#### Problem requirements
Reproduce every entry exactly.

#### Data for analysis
· · ·

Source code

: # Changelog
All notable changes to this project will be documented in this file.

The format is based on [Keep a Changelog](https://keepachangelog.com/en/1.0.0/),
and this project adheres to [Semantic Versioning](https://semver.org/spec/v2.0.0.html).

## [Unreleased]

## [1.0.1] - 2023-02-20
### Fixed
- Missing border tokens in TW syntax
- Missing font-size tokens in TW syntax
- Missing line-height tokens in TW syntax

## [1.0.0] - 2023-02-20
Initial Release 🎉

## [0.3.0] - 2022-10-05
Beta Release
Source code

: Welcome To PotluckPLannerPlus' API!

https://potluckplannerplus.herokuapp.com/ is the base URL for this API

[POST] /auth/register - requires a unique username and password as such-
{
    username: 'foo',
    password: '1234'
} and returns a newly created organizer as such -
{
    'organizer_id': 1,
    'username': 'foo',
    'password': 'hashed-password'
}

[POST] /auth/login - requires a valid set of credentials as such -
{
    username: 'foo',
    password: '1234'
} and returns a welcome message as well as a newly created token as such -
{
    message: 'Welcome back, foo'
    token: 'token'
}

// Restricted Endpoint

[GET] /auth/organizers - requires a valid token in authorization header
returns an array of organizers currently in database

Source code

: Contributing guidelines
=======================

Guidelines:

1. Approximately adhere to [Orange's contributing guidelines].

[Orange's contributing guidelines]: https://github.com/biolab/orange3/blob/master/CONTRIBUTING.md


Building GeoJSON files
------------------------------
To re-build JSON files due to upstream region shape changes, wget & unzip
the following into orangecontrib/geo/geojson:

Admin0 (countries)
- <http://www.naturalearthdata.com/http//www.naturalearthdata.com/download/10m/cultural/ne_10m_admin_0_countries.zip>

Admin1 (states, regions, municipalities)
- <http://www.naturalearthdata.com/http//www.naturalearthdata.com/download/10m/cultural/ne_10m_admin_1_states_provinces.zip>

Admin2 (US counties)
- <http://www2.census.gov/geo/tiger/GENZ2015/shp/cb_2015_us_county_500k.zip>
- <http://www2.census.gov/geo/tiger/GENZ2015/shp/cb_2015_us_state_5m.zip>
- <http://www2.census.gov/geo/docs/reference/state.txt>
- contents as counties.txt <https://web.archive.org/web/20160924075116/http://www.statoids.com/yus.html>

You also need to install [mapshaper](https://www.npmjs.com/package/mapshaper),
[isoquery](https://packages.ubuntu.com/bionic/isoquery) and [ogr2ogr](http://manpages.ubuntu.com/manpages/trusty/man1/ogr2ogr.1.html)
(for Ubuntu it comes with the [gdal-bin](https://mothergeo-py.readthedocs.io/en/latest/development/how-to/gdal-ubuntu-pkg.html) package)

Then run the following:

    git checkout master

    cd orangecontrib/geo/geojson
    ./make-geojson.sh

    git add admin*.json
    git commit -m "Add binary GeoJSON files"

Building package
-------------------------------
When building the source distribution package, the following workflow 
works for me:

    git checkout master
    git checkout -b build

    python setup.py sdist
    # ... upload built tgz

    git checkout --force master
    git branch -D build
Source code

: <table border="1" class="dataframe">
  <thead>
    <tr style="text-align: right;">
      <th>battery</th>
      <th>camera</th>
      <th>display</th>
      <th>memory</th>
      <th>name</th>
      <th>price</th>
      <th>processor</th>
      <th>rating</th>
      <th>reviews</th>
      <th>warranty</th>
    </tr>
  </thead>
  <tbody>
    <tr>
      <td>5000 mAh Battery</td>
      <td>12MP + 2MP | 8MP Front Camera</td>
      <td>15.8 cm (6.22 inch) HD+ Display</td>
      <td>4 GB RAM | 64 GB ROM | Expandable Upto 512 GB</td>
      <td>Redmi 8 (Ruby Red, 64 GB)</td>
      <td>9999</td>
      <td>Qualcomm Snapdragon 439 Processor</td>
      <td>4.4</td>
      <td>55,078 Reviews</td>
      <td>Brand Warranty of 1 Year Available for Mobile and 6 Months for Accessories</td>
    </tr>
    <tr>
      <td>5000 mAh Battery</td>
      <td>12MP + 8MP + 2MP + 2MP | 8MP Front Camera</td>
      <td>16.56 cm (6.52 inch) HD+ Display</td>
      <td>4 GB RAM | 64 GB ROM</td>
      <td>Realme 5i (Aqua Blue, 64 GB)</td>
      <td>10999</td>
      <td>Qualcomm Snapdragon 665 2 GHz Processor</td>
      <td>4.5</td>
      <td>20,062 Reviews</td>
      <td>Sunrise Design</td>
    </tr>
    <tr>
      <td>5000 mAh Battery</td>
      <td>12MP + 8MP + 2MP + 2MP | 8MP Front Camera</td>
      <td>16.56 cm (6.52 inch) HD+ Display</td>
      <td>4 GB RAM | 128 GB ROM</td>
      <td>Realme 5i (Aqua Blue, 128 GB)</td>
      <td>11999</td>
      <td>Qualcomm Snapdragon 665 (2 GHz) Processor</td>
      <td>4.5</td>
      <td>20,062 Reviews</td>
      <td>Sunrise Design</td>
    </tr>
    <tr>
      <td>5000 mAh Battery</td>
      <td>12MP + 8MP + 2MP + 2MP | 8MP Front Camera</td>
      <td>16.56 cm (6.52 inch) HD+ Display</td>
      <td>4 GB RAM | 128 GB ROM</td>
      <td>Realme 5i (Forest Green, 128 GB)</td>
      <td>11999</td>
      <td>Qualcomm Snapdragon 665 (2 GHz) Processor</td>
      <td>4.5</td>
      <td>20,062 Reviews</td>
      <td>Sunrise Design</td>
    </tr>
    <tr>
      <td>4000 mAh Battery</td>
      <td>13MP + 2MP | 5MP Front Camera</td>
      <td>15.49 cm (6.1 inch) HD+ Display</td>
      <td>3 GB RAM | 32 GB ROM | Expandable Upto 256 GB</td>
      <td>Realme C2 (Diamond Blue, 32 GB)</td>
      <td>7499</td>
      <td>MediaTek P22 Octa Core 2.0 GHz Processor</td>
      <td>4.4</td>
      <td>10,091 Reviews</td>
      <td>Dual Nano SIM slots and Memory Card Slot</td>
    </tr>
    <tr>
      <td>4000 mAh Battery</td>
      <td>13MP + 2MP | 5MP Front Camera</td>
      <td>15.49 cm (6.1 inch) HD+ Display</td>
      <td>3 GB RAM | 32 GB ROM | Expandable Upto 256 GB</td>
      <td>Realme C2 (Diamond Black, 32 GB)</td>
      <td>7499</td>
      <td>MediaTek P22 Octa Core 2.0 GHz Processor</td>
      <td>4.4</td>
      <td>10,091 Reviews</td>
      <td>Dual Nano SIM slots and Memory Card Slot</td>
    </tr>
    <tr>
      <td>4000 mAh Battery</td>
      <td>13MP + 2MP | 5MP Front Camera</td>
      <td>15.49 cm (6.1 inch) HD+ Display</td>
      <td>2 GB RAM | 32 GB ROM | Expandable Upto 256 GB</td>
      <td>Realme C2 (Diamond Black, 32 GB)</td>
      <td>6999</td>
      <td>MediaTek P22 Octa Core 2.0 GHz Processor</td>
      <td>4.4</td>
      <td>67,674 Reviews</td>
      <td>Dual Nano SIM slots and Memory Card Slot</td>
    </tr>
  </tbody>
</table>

· · ·

#### Output
Source code

: # Changelog
All notable changes to this project will be documented in this file.

The format is based on [Keep a Changelog](https://keepachangelog.com/en/1.0.0/),
and this project adheres to [Semantic Versioning](https://semver.org/spec/v2.0.0.html).

## [Unreleased]

## [1.0.1] - 2023-02-20
### Fixed
- Missing border tokens in TW syntax
- Missing font-size tokens in TW syntax
- Missing line-height tokens in TW syntax

## [1.0.0] - 2023-02-20
Initial Release 🎉

## [0.3.0] - 2022-10-05
Beta Release
Source code

: Welcome To PotluckPLannerPlus' API!

https://potluckplannerplus.herokuapp.com/ is the base URL for this API

[POST] /auth/register - requires a unique username and password as such-
{
    username: 'foo',
    password: '1234'
} and returns a newly created organizer as such -
{
    'organizer_id': 1,
    'username': 'foo',
    'password': 'hashed-password'
}

[POST] /auth/login - requires a valid set of credentials as such -
{
    username: 'foo',
    password: '1234'
} and returns a welcome message as well as a newly created token as such -
{
    message: 'Welcome back, foo'
    token: 'token'
}

// Restricted Endpoint

[GET] /auth/organizers - requires a valid token in authorization header
returns an array of organizers currently in database

Source code

: Contributing guidelines
=======================

Guidelines:

1. Approximately adhere to [Orange's contributing guidelines].

[Orange's contributing guidelines]: https://github.com/biolab/orange3/blob/master/CONTRIBUTING.md


Building GeoJSON files
------------------------------
To re-build JSON files due to upstream region shape changes, wget & unzip
the following into orangecontrib/geo/geojson:

Admin0 (countries)
- <http://www.naturalearthdata.com/http//www.naturalearthdata.com/download/10m/cultural/ne_10m_admin_0_countries.zip>

Admin1 (states, regions, municipalities)
- <http://www.naturalearthdata.com/http//www.naturalearthdata.com/download/10m/cultural/ne_10m_admin_1_states_provinces.zip>

Admin2 (US counties)
- <http://www2.census.gov/geo/tiger/GENZ2015/shp/cb_2015_us_county_500k.zip>
- <http://www2.census.gov/geo/tiger/GENZ2015/shp/cb_2015_us_state_5m.zip>
- <http://www2.census.gov/geo/docs/reference/state.txt>
- contents as counties.txt <https://web.archive.org/web/20160924075116/http://www.statoids.com/yus.html>

You also need to install [mapshaper](https://www.npmjs.com/package/mapshaper),
[isoquery](https://packages.ubuntu.com/bionic/isoquery) and [ogr2ogr](http://manpages.ubuntu.com/manpages/trusty/man1/ogr2ogr.1.html)
(for Ubuntu it comes with the [gdal-bin](https://mothergeo-py.readthedocs.io/en/latest/development/how-to/gdal-ubuntu-pkg.html) package)

Then run the following:

    git checkout master

    cd orangecontrib/geo/geojson
    ./make-geojson.sh

    git add admin*.json
    git commit -m "Add binary GeoJSON files"

Building package
-------------------------------
When building the source distribution package, the following workflow 
works for me:

    git checkout master
    git checkout -b build

    python setup.py sdist
    # ... upload built tgz

    git checkout --force master
    git branch -D build
Source code

: <table border="1" class="dataframe">
  <thead>
    <tr style="text-align: right;">
      <th>battery</th>
      <th>camera</th>
      <th>display</th>
      <th>memory</th>
      <th>name</th>
      <th>price</th>
      <th>processor</th>
      <th>rating</th>
      <th>reviews</th>
      <th>warranty</th>
    </tr>
  </thead>
  <tbody>
    <tr>
      <td>5000 mAh Battery</td>
      <td>12MP + 2MP | 8MP Front Camera</td>
      <td>15.8 cm (6.22 inch) HD+ Display</td>
      <td>4 GB RAM | 64 GB ROM | Expandable Upto 512 GB</td>
      <td>Redmi 8 (Ruby Red, 64 GB)</td>
      <td>9999</td>
      <td>Qualcomm Snapdragon 439 Processor</td>
      <td>4.4</td>
      <td>55,078 Reviews</td>
      <td>Brand Warranty of 1 Year Available for Mobile and 6 Months for Accessories</td>
    </tr>
    <tr>
      <td>5000 mAh Battery</td>
      <td>12MP + 8MP + 2MP + 2MP | 8MP Front Camera</td>
      <td>16.56 cm (6.52 inch) HD+ Display</td>
      <td>4 GB RAM | 64 GB ROM</td>
      <td>Realme 5i (Aqua Blue, 64 GB)</td>
      <td>10999</td>
      <td>Qualcomm Snapdragon 665 2 GHz Processor</td>
      <td>4.5</td>
      <td>20,062 Reviews</td>
      <td>Sunrise Design</td>
    </tr>
    <tr>
      <td>5000 mAh Battery</td>
      <td>12MP + 8MP + 2MP + 2MP | 8MP Front Camera</td>
      <td>16.56 cm (6.52 inch) HD+ Display</td>
      <td>4 GB RAM | 128 GB ROM</td>
      <td>Realme 5i (Aqua Blue, 128 GB)</td>
      <td>11999</td>
      <td>Qualcomm Snapdragon 665 (2 GHz) Processor</td>
      <td>4.5</td>
      <td>20,062 Reviews</td>
      <td>Sunrise Design</td>
    </tr>
    <tr>
      <td>5000 mAh Battery</td>
      <td>12MP + 8MP + 2MP + 2MP | 8MP Front Camera</td>
      <td>16.56 cm (6.52 inch) HD+ Display</td>
      <td>4 GB RAM | 128 GB ROM</td>
      <td>Realme 5i (Forest Green, 128 GB)</td>
      <td>11999</td>
      <td>Qualcomm Snapdragon 665 (2 GHz) Processor</td>
      <td>4.5</td>
      <td>20,062 Reviews</td>
      <td>Sunrise Design</td>
    </tr>
    <tr>
      <td>4000 mAh Battery</td>
      <td>13MP + 2MP | 5MP Front Camera</td>
      <td>15.49 cm (6.1 inch) HD+ Display</td>
      <td>3 GB RAM | 32 GB ROM | Expandable Upto 256 GB</td>
      <td>Realme C2 (Diamond Blue, 32 GB)</td>
      <td>7499</td>
      <td>MediaTek P22 Octa Core 2.0 GHz Processor</td>
      <td>4.4</td>
      <td>10,091 Reviews</td>
      <td>Dual Nano SIM slots and Memory Card Slot</td>
    </tr>
    <tr>
      <td>4000 mAh Battery</td>
      <td>13MP + 2MP | 5MP Front Camera</td>
      <td>15.49 cm (6.1 inch) HD+ Display</td>
      <td>3 GB RAM | 32 GB ROM | Expandable Upto 256 GB</td>
      <td>Realme C2 (Diamond Black, 32 GB)</td>
      <td>7499</td>
      <td>MediaTek P22 Octa Core 2.0 GHz Processor</td>
      <td>4.4</td>
      <td>10,091 Reviews</td>
      <td>Dual Nano SIM slots and Memory Card Slot</td>
    </tr>
    <tr>
      <td>4000 mAh Battery</td>
      <td>13MP + 2MP | 5MP Front Camera</td>
      <td>15.49 cm (6.1 inch) HD+ Display</td>
      <td>2 GB RAM | 32 GB ROM | Expandable Upto 256 GB</td>
      <td>Realme C2 (Diamond Black, 32 GB)</td>
      <td>6999</td>
      <td>MediaTek P22 Octa Core 2.0 GHz Processor</td>
      <td>4.4</td>
      <td>67,674 Reviews</td>
      <td>Dual Nano SIM slots and Memory Card Slot</td>
    </tr>
  </tbody>
</table>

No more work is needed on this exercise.